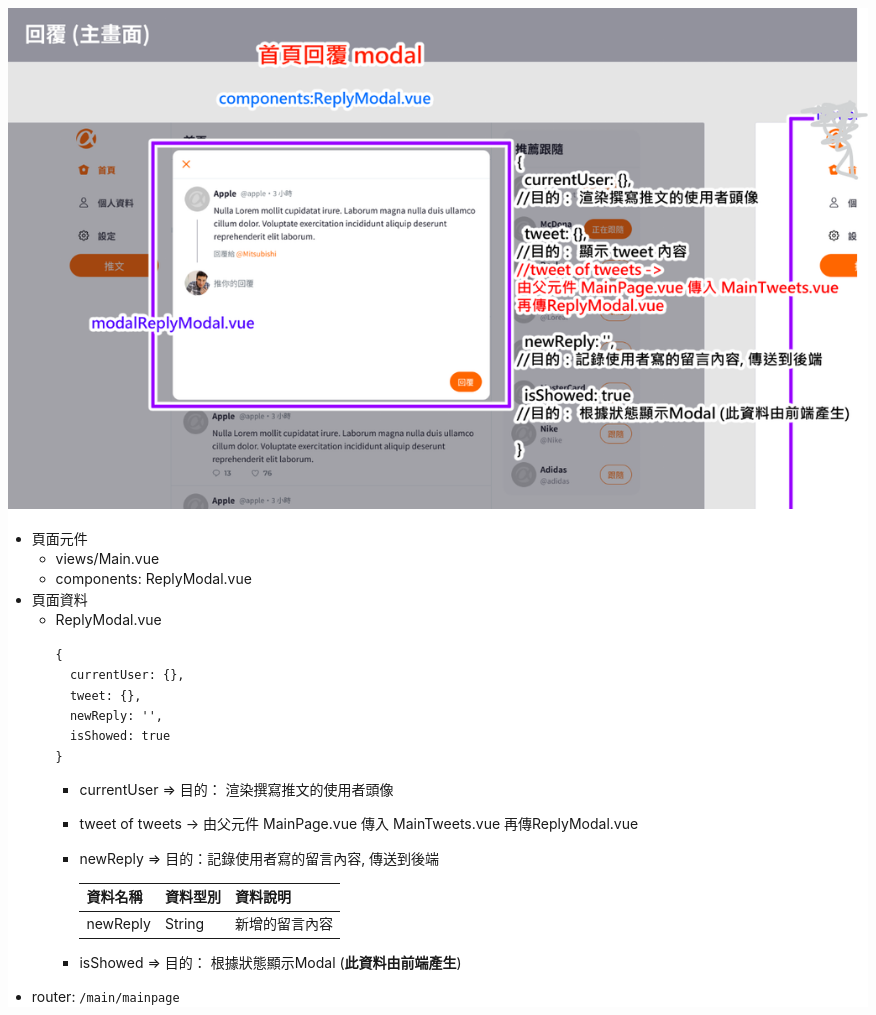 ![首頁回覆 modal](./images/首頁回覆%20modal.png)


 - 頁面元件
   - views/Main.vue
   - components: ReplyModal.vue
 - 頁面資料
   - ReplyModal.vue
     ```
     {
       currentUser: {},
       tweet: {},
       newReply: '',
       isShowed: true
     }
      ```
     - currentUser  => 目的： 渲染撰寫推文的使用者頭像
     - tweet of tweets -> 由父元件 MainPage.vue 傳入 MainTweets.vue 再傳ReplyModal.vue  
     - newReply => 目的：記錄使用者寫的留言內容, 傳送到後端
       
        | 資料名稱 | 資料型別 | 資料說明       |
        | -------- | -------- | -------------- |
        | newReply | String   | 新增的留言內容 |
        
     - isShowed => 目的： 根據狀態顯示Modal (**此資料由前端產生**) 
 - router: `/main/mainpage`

:: Your instructions ::
The whole listing should be restated word for word, with no pictures.

:: Output for this task ::
 ![首頁回覆 modal](./images/首頁回覆%20modal.png)


 - 頁面元件
   - views/Main.vue
   - components: ReplyModal.vue
 - 頁面資料
   - ReplyModal.vue
     ```
     {
       currentUser: {},
       tweet: {},
       newReply: '',
       isShowed: true
     }
      ```
     - currentUser  => 目的： 渲染撰寫推文的使用者頭像
     - tweet of tweets -> 由父元件 MainPage.vue 傳入 MainTweets.vue 再傳ReplyModal.vue  
     - newReply => 目的：記錄使用者寫的留言內容, 傳送到後端
       
        | 資料名稱 | 資料型別 | 資料說明       |
        | -------- | -------- | -------------- |
        | newReply | String   | 新增的留言內容 |
        
     - isShowed => 目的： 根據狀態顯示Modal (**此資料由前端產生**) 
 - router: `/main/mainpage`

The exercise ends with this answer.